Mary raises her head from the peas she is shelling and looks
at the narrow wooden door that leads to the stairs. The stripped pine with its iron latch. The steep, shadowed staircase just visible through it; the pale, grubby whiteness of a child's bare foot as she comes bumping downstairs on her bottom—

Her heart twists. She takes a breath, blinks. Looking back down at the colander of peas. Inspecting the green pea sludge under her fingernails.

“Oh,” she says, “Ruby rang.”

“Ruby? What, here on the landline? When? You didn't tell me.”

She glances at the stairs again.

“It was only just now, about ten minutes ago.”

He sighs, muttering something under his breath.

“I'm not going to rush around after her all the time as if everything's an emergency,” she says.

He looks at her.

“Quite right. Of course not. No one expects you to.”

“She expects us to. And so does Veronica.”

He sighs again.

“All right. I'm sorry. I'll deal with it.”

“You don't have to apologize. And I'm not sure there's anything to deal with anyway. She said she just wanted a chat.”

“A chat. It's never just a chat. How did she sound?”

She hesitates.

“OK. She was perfectly polite, if that's what you mean.”

“Did she ask how you were?”

Mary laughs. “Of course not.”

“And sober? Did she sound sober?”

“You mean not drunk?”

“I mean not under the influence of anything.”

She thinks about it.

“I don't know. I think so.”

“You think so?”

She lifts her head.

“I didn't know it was my job to police her.”

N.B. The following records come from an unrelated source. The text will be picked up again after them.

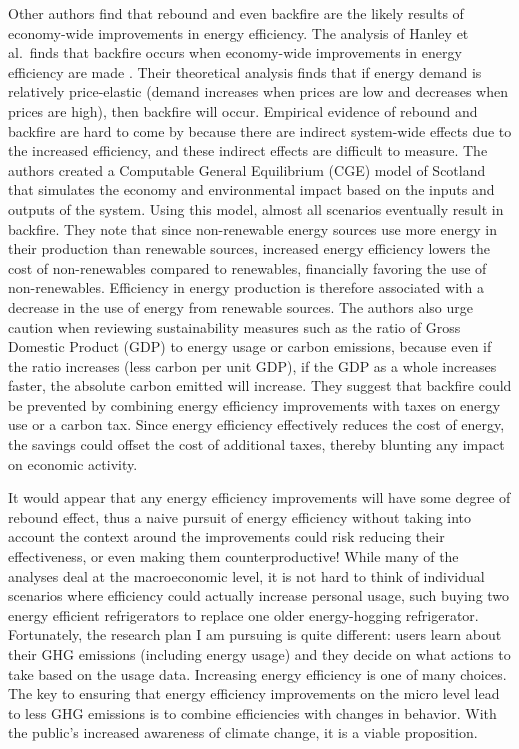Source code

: Other authors find that rebound and even backfire are the likely results of economy-wide improvements in energy efficiency. The analysis of Hanley et al.\ finds that backfire occurs when economy-wide improvements in energy efficiency are made \cite{Hanley2008Do-increases-in}. Their theoretical analysis finds that if energy demand is relatively price-elastic (demand increases when prices are low and decreases when prices are high), then backfire will occur. Empirical evidence of rebound and backfire are hard to come by because there are indirect system-wide effects due to the increased efficiency, and these indirect effects are difficult to measure. The authors created a Computable General Equilibrium (CGE) model of Scotland that simulates the economy and environmental impact based on the inputs and outputs of the system. Using this model, almost all scenarios eventually result in backfire. They note that since non-renewable energy sources use more energy in their production than renewable sources, increased energy efficiency lowers the cost of non-renewables compared to renewables, financially favoring the use of non-renewables. Efficiency in energy production is therefore associated with a decrease in the use of energy from renewable sources. The authors also urge caution when reviewing sustainability measures such as the ratio of Gross Domestic Product (GDP) to energy usage or carbon emissions, because even if the ratio increases (less carbon per unit GDP), if the GDP as a whole increases faster, the absolute carbon emitted will increase. They suggest that backfire could be prevented by combining energy efficiency improvements with taxes on energy use or a carbon tax. Since energy efficiency effectively reduces the cost of energy, the savings could offset the cost of additional taxes, thereby blunting any impact on economic activity.

It would appear that any energy efficiency improvements will have some degree of rebound effect, thus a naive pursuit of energy efficiency without taking into account the context around the improvements could risk reducing their effectiveness, or even making them counterproductive! While many of the analyses deal at the macroeconomic level, it is not hard to think of individual scenarios where efficiency could actually increase personal usage, such buying two energy efficient refrigerators to replace one older energy-hogging refrigerator. Fortunately, the research plan I am pursuing is quite different: users learn about their GHG emissions (including energy usage) and they decide on what actions to take based on the usage data. Increasing energy efficiency is one of many choices. The key to ensuring that energy efficiency improvements on the micro level lead to less GHG emissions is to combine efficiencies with changes in behavior. With the public's increased awareness of climate change, it is a viable proposition.

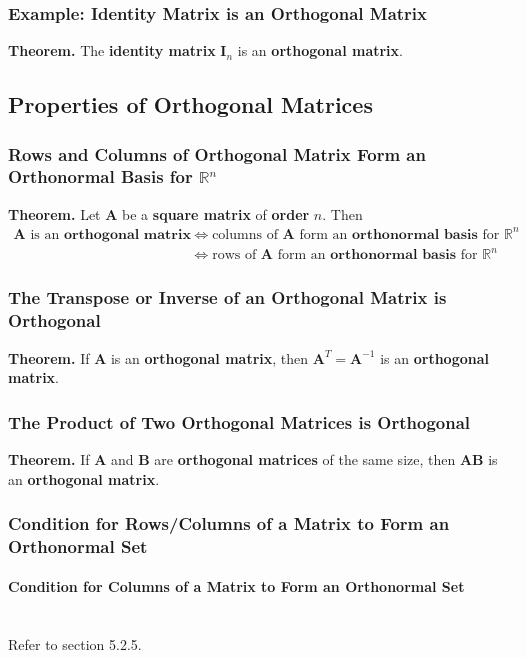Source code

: \documentclass[../ma2001_notes.tex]{subfiles}
\begin{document}
\subsubsection{Example: Identity Matrix is an Orthogonal Matrix}
\textbf{Theorem.} The \textbf{identity matrix} \(\bm{I}_n\) is an \textbf{orthogonal matrix}.

\subsection{Properties of Orthogonal Matrices}
\subsubsection{Rows and Columns of Orthogonal Matrix Form an Orthonormal Basis for $\mathbb{R}^n$}
\textbf{Theorem.} Let \(\bm{A}\) be a \textbf{square matrix} of \textbf{order} \(n\). Then
\begin{align*}
	\bm{A}\text{ is an }\textbf{orthogonal matrix}
	&\Leftrightarrow\text{columns of }\bm{A}\text{ form an }\textbf{orthonormal basis}\text{ for }\mathbb{R}^n \\
	&\Leftrightarrow\text{rows of }\bm{A}\text{ form an }\textbf{orthonormal basis}\text{ for }\mathbb{R}^n
\end{align*}

\subsubsection{The Transpose or Inverse of an Orthogonal Matrix is Orthogonal}
\textbf{Theorem.} If \(\bm{A}\) is an \textbf{orthogonal matrix}, then \(\bm{A}^T=\bm{A}^{-1}\) is an \textbf{orthogonal matrix}.

\subsubsection{The Product of Two Orthogonal Matrices is Orthogonal}
\textbf{Theorem.} If \(\bm{A}\) and \(\bm{B}\) are \textbf{orthogonal matrices} of the same size, then \(\bm{AB}\) is an \textbf{orthogonal matrix}.

\subsubsection{Condition for Rows/Columns of a Matrix to Form an Orthonormal Set}

\paragraph{Condition for Columns of a Matrix to Form an Orthonormal Set}\,\\
Refer to section 5.2.5.
\end{document}

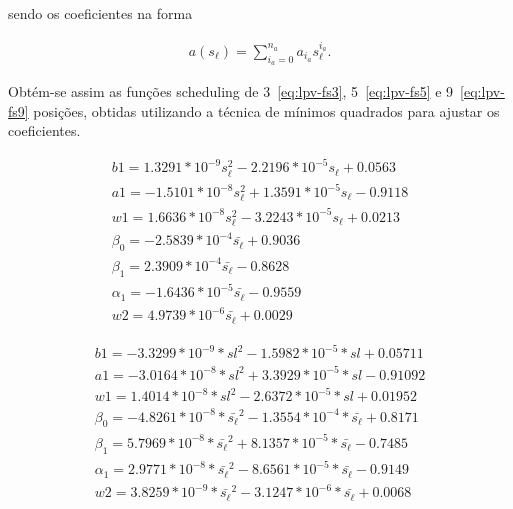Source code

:sendo os coeficientes na forma

\begin{equation}
	\label{eq:lpv-coeffs-form}
	\begin{split}
		a(s_\ell)=\sum_{i_a=0}^{n_a}a_{i_a}s_{\ell}^{i_a}.
	\end{split}
\end{equation}

Obtém-se assim as funções scheduling de 3~\eqref{eq:lpv-fs3},
5~\eqref{eq:lpv-fs5} e 9~\eqref{eq:lpv-fs9} posições, obtidas utilizando a
técnica de mínimos quadrados para ajustar os coeficientes.

\begin{equation}
	\label{eq:lpv-fs3}
	\begin{split}
		b1 = 1.3291*10^{-9} s_\ell^2 - 2.2196*10^{-5} s_\ell + 0.0563  \\
		a1 = -1.5101*10^{-8} s_\ell^2 + 1.3591*10^{-5} s_\ell - 0.9118 \\
		w1 = 1.6636*10^{-8} s_\ell^2 - 3.2243*10^{-5} s_\ell + 0.0213  \\
		\beta_0 = -2.5839*10^{-4} \bar{s_\ell} + 0.9036                \\
		\beta_1 = 2.3909*10^{-4} \bar{s_\ell} - 0.8628                 \\
		\alpha_1 = -1.6436*10^{-5} \bar{s_\ell} - 0.9559               \\
		w2 = 4.9739*10^{-6} \bar{s_\ell} + 0.0029
	\end{split}
\end{equation}

\begin{equation}
	\label{eq:lpv-fs5}
	\begin{split}
		b1 = -3.3299*10^{-9} * sl^2 - 1.5982*10^{-5} * sl + 0.05711                         \\
		a1 = -3.0164*10^{-8} * sl^2 + 3.3929*10^{-5} * sl - 0.91092                         \\
		w1 = 1.4014*10^{-8} * sl^2 - 2.6372*10^{-5} * sl + 0.01952                          \\
		\beta_0 = -4.8261*10^{-8} * \bar{s_\ell}^2 - 1.3554*10^{-4} * \bar{s_\ell} + 0.8171 \\
		\beta_1 = 5.7969*10^{-8} * \bar{s_\ell}^2 + 8.1357*10^{-5} * \bar{s_\ell} - 0.7485  \\
		\alpha_1 = 2.9771*10^{-8} * \bar{s_\ell}^2 - 8.6561*10^{-5} * \bar{s_\ell} - 0.9149 \\
		w2 = 3.8259*10^{-9} * \bar{s_\ell}^2 - 3.1247*10^{-6} * \bar{s_\ell} + 0.0068
	\end{split}
\end{equation}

“I didn't mean it like that.”

“I know you didn't.”

He sighs.

“All right. I'd better go and call her.”

I
T WAS NEARLY MORNING.
T
HE STORM HAD WORN ITSELF OUT.
All that was left was a sour yellow flashing in the sky over toward Laxfield.

The man was lying on the floor with his eyes closed. Isaac Roper and my mother were smoking and laughing and passing the time together like they always did. I saw my father noticing and, as usual, I felt my stomach bunch up. The dog was still growling and my father told Frank to put her in the cupboard. He didn't want to do it, but he did.

Why doesn't she like the man? Minnie said.

Is it because he's bad? said Charlie.

Of course he's not bad, my mother said.

We don't know the smallest thing about him, Isaac Roper pointed out. He could be a felon or a murderer.

Well, the dog doesn't like him, Frank said.

She thinks he's bad, Minnie said.

Bad! shouted Honey, as she pulled herself up to stand, holding on to the arm of the chair. Ba-ba-bad.

Lottie had crept out from under the table. She had her eyes on the man. She was sucking her thumb and fidgeting with her chemise, which only half covered her.

I used to be a dog, didn't I? she said.

Lottie, I said when I saw that she couldn't keep still and kept on twisting about and clutching at herself, do you need the pot?

She blinked at me as if I wasn't there.

All right but a long time ago when the bad man came and he kicked the door down and he stamped all over my head, I did?

Did what?

Used to be a dog.

You were never a dog, my mother said. You're talking nonsense, Lottikins. And Eliza's asking if you want the pot.